Who wins in this situation? The consumer or “the system”? Getting credit is very easy today and many take advantage of the endless offers only to end up in a bankruptcy situation. Now laws on bankruptcy have changed and are more difficult for the consumer.

Often laws and regulations are implemented to address a situation that only the minority of people are involved in and does not take into account what the majority of consumers are actually doing. Then the law penalizes the majority for the minority’s errors or stupidity.

Here is a question regarding such a situation which was posed to the Bankruptcy Advisor at Bankrate.com

Dear Bankruptcy Adviser,

I didn’t like that our government has made it more difficult to file bankruptcy.

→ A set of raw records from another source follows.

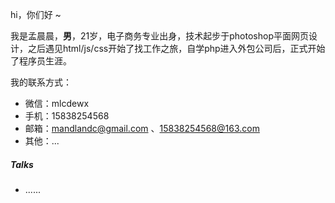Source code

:hi，你们好 ~

我是孟晨晨，<b>男</b>，21岁，电子商务专业出身，技术起步于photoshop平面网页设计，之后遇见html/js/css开始了找工作之旅，自学php进入外包公司后，正式开始了程序员生涯。

我的联系方式：

- 微信：mlcdewx
- 手机：15838254568
- 邮箱：mandlandc@gmail.com 、15838254568@163.com
- 其他：...


##### Talks

- ......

Will they stop making it easy for people to get into financial difficulty by sending unsolicited credit card offerings without having the potential debtor actually qualify for the additional debt before they are approved?—Louis

Dear Louis,
Your question indicates that you believe that part of the reason many people are forced to file bankruptcy has to do with the practices of the credit card companies. This is accurate, but not the whole story.

While it is true that credit card companies work within the limit of the law to encourage people to take on debt and then pay that debt off at extremely high interest rates, the real reasons that bankruptcy is more out of reach than ever has to do with legislation passed by the current Congress and President Bush.

Credit card companies felt that it was too easy to qualify for bankruptcy, especially for so-called “abuse filers”—people who aren’t in dire financial straits but declare bankruptcy as a way to skirt legitimate debts they can afford to pay. Credit card companies lobbied our country’s elected representatives and asked them to pass laws to prevent this. It was a good idea, in theory.

In practice, the laws increased bankruptcy attorneys’ responsibilities. This means that if an attorney submits a bankruptcy filing with inaccurate information in it, the attorney is liable. Of course, people lie to lawyers all the time (not always on purpose). This will probably raise every attorney’s liability insurance premiums. As well, the new legislation requires the attorney to make additional inquiries into the debtor’s financial world, which creates additional costs. This is the first domino—when the attorney’s costs go up, the client’s costs go up.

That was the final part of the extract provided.